WHAT THE EXERCISE ASKS =
Below are the records; copy exactly the stretch from the line containing "- **나왔던 문자라면" through the line containing "해당 문제에서 단어는", both ends included, and nothing else.

[Dataset entries]
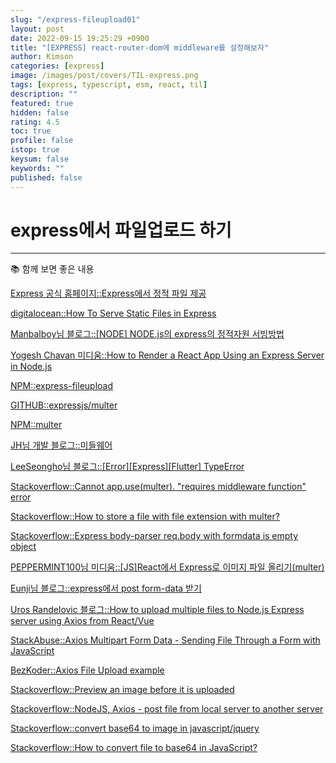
 ```yaml
---
slug: "/express-fileupload01"
layout: post
date: 2022-09-15 19:25:29 +0900
title: "[EXPRESS] react-router-dom에 middleware를 설정해보자"
author: Kimson
categories: [express]
image: /images/post/covers/TIL-express.png
tags: [express, typescript, esm, react, til]
description: ""
featured: true
hidden: false
rating: 4.5
toc: true
profile: false
istop: true
keysum: false
keywords: ""
published: false
---
```


# express에서 파일업로드 하기

---

📚 함께 보면 좋은 내용

[Express 공식 홈페이지::Express에서 정적 파일 제공](https://expressjs.com/ko/starter/static-files.html)

[digitalocean::How To Serve Static Files in Express](https://www.digitalocean.com/community/tutorials/nodejs-serving-static-files-in-express)

[Manbalboy님 블로그::[NODE] NODE.js의 express의 정적자원 서빙방법](https://manbalboy.github.io/javascript/express-static.html)

[Yogesh Chavan 미디움::How to Render a React App Using an Express Server in Node.js](https://levelup.gitconnected.com/how-to-render-react-app-using-express-server-in-node-js-a428ec4dfe2b)

[NPM::express-fileupload](https://www.npmjs.com/package/express-fileupload)

[GITHUB::expressjs/multer](https://github.com/expressjs/multer)

[NPM::multer](https://www.npmjs.com/package/multer)

[JH님 개발 블로그::미들웨어](https://ts2ree.tistory.com/207)

[LeeSeongho님 블로그::[Error][Express][Flutter] TypeError](https://leeseongho.tistory.com/130)

[Stackoverflow::Cannot app.use(multer). "requires middleware function" error](https://stackoverflow.com/questions/31496100/cannot-app-usemulter-requires-middleware-function-error)

[Stackoverflow::How to store a file with file extension with multer?](https://stackoverflow.com/questions/31592726/how-to-store-a-file-with-file-extension-with-multer)

[Stackoverflow::Express body-parser req.body with formdata is empty object](https://stackoverflow.com/questions/44861517/express-body-parser-req-body-with-formdata-is-empty-object)

[PEPPERMINT100님 미디움::[JS]React에서 Express로 이미지 파일 올리기(multer)](https://krpeppermint100.medium.com/js-react%EC%97%90%EC%84%9C-express%EB%A1%9C-%EC%9D%B4%EB%AF%B8%EC%A7%80-%ED%8C%8C%EC%9D%BC-%EC%98%AC%EB%A6%AC%EA%B8%B0-multer-f398adf6dbdd)

[Eunji님 블로그::express에서 post form-data 받기](https://kim-eun-ji.github.io/TIL/NodeJs/x-www-form-urlencoded.html#%E1%84%89%E1%85%A5%E1%86%AF%E1%84%8C%E1%85%A5%E1%86%BC-%E1%84%87%E1%85%A1%E1%86%BC%E1%84%87%E1%85%A5%E1%86%B8)

[Uros Randelovic 블로그::How to upload multiple files to Node.js Express server using Axios from React/Vue](https://uros-randelovic.medium.com/how-to-upload-multiple-files-to-node-js-express-server-using-axios-from-react-vue-82cbc7aac55)

[StackAbuse::Axios Multipart Form Data - Sending File Through a Form with JavaScript](https://stackabuse.com/axios-multipart-form-data-sending-file-through-a-form-with-javascript/)

[BezKoder::Axios File Upload example](https://www.bezkoder.com/axios-file-upload/#Axios_File_Upload_Response_Body)

[Stackoverflow::Preview an image before it is uploaded](https://stackoverflow.com/questions/4459379/preview-an-image-before-it-is-uploaded)

[Stackoverflow::NodeJS, Axios - post file from local server to another server](https://stackoverflow.com/questions/53038900/nodejs-axios-post-file-from-local-server-to-another-server)

[Stackoverflow::convert base64 to image in javascript/jquery](https://stackoverflow.com/questions/21227078/convert-base64-to-image-in-javascript-jquery)

[Stackoverflow::How to convert file to base64 in JavaScript?](https://stackoverflow.com/questions/36280818/how-to-convert-file-to-base64-in-javascript)
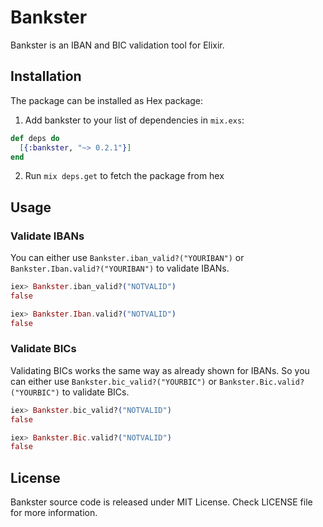 # Bankster

Bankster is an IBAN and BIC validation tool for Elixir.

## Installation

The package can be installed as Hex package:

  1. Add bankster to your list of dependencies in `mix.exs`:

  ```elixir
  def deps do
    [{:bankster, "~> 0.2.1"}]
  end
  ```

  2. Run `mix deps.get` to fetch the package from hex


## Usage

### Validate IBANs
You can either use `Bankster.iban_valid?("YOURIBAN")` or `Bankster.Iban.valid?("YOURIBAN")` to validate IBANs.

```elixir
iex> Bankster.iban_valid?("NOTVALID")
false

iex> Bankster.Iban.valid?("NOTVALID")
false
```

### Validate BICs
Validating BICs works the same way as already shown for IBANs.
So you can either use `Bankster.bic_valid?("YOURBIC")` or `Bankster.Bic.valid?("YOURBIC")` to validate BICs.

```elixir
iex> Bankster.bic_valid?("NOTVALID")
false

iex> Bankster.Bic.valid?("NOTVALID")
false
```

## License
Bankster source code is released under MIT License. Check LICENSE file for more information.
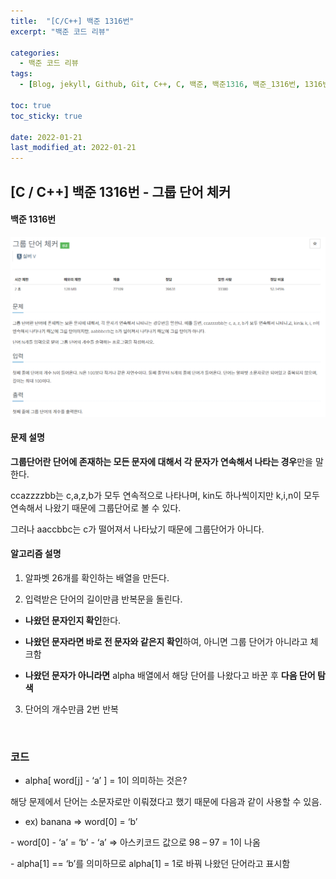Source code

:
```yaml
---
title:  "[C/C++] 백준 1316번"
excerpt: "백준 코드 리뷰"

categories:
  - 백준 코드 리뷰
tags:
  - [Blog, jekyll, Github, Git, C++, C, 백준, 백준1316, 백준_1316번, 1316번, c++_1316번, 그룹단어체커]

toc: true
toc_sticky: true
 
date: 2022-01-21
last_modified_at: 2022-01-21
---
```


## [C / C++] 백준 1316번 - 그룹 단어 체커

#### 백준 1316번

![1316](../images/2021-01-21-1316-posting/1316.PNG)



#### 문제 설명

**그룹단어란 단어에 존재하는 모든 문자에 대해서 각 문자가 연속해서 나타는 경우**만을 말한다.

ccazzzzbb는 c,a,z,b가 모두 연속적으로 나타나며, kin도 하나씩이지만 k,i,n이 모두 연속해서 나왔기 때문에 그룹단어로 볼 수 있다.

그러나 aaccbbc는 c가 떨어져서 나타났기 때문에 그룹단어가 아니다.



#### 알고리즘 설명

1. 알파벳 26개를 확인하는 배열을 만든다.

2. 입력받은 단어의 길이만큼 반복문을 돌린다.

- **나왔던 문자인지 확인**한다.

- **나왔던 문자라면 바로 전 문자와 같은지 확인**하여, 아니면 그룹 단어가 아니라고 체크함

- **나왔던 문자가 아니라면** alpha 배열에서 해당 단어를 나왔다고 바꾼 후 **다음 단어 탐색**

3. 단어의 개수만큼 2번 반복

​    

### 코드

<script src="https://gist.github.com/2hyunjinn/7bef199e037192a88c83a162f68b486d.js"></script>

*  alpha[ word[j] - ‘a’ ] = 1이 의미하는 것은?

해당 문제에서 단어는 소문자로만 이뤄졌다고 했기 때문에 다음과 같이 사용할 수 있음.



* ex) banana => word[0] = ‘b’

\- word[0] - ‘a’ = ‘b’ - ‘a’ => 아스키코드 값으로 98 – 97 = 1이 나옴

\- alpha[1] == ‘b’를 의미하므로 alpha[1] = 1로 바꿔 나왔던 단어라고 표시함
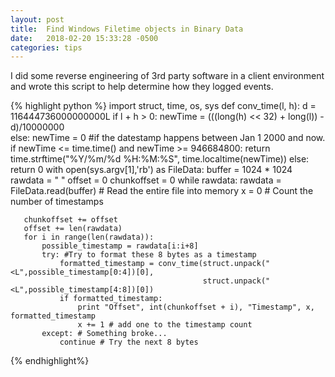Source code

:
 ```yaml
---
layout: post
title:  Find Windows Filetime objects in Binary Data
date:   2018-02-20 15:33:28 -0500
categories: tips
---
```


I did some reverse engineering of 3rd party software in a client environment and wrote this script to help  determine how they logged events.


{% highlight python %}
import struct, time, os, sys
def conv_time(l, h):
   d = 116444736000000000L 
   if l + h > 0:
       newTime = (((long(h) << 32) + long(l)) - d)/10000000  
   else:
       newTime = 0
   #if the datestamp happens between Jan 1 2000 and now.
   if newTime <= time.time() and newTime >= 946684800:
       return time.strftime("%Y/%m/%d %H:%M:%S", time.localtime(newTime))
   else:
       return 0
with open(sys.argv[1],'rb') as FileData:
   buffer = 1024 * 1024
   rawdata = " "
   offset = 0
   chunkoffset = 0
   while rawdata:
       rawdata = FileData.read(buffer) # Read the entire file into memory
       x = 0  # Count the number of timestamps
       
       chunkoffset += offset
       offset += len(rawdata)
       for i in range(len(rawdata)):
           possible_timestamp = rawdata[i:i+8]
           try: #Try to format these 8 bytes as a timestamp
               formatted_timestamp = conv_time(struct.unpack("<L",possible_timestamp[0:4])[0],
                                               struct.unpack("<L",possible_timestamp[4:8])[0])
               if formatted_timestamp:
                   print "Offset", int(chunkoffset + i), "Timestamp", x, formatted_timestamp
                   x += 1 # add one to the timestamp count
           except: # Something broke...
               continue # Try the next 8 bytes


{% endhighlight%}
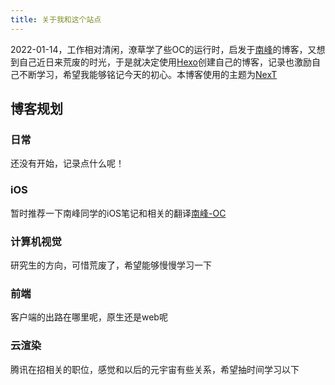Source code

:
 ```yaml
---
title: 关于我和这个站点
---
```

2022-01-14，工作相对清闲，潦草学了些OC的运行时，启发于[南峰](http://southpeak.github.io/)的博客，又想到自己近日来荒废的时光，于是就决定使用[Hexo](https://hexo.io/)创建自己的博客，记录也激励自己不断学习，希望我能够铭记今天的初心。本博客使用的主题为[NexT](https://github.com/theme-next/hexo-theme-next)
## 博客规划

### 日常

还没有开始，记录点什么呢！

### iOS

暂时推荐一下南峰同学的iOS笔记和相关的翻译[南峰-OC](http://southpeak.github.io/categories/objectivec/)

### 计算机视觉

研究生的方向，可惜荒废了，希望能够慢慢学习一下

### 前端

客户端的出路在哪里呢，原生还是web呢

### 云渲染

腾讯在招相关的职位，感觉和以后的元宇宙有些关系，希望抽时间学习以下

SOLUTION TO THIS PROBLEM =
- **나왔던 문자라면 바로 전 문자와 같은지 확인**하여, 아니면 그룹 단어가 아니라고 체크함

- **나왔던 문자가 아니라면** alpha 배열에서 해당 단어를 나왔다고 바꾼 후 **다음 단어 탐색**

3. 단어의 개수만큼 2번 반복

​    

### 코드

<script src="https://gist.github.com/2hyunjinn/7bef199e037192a88c83a162f68b486d.js"></script>

*  alpha[ word[j] - ‘a’ ] = 1이 의미하는 것은?

해당 문제에서 단어는 소문자로만 이뤄졌다고 했기 때문에 다음과 같이 사용할 수 있음.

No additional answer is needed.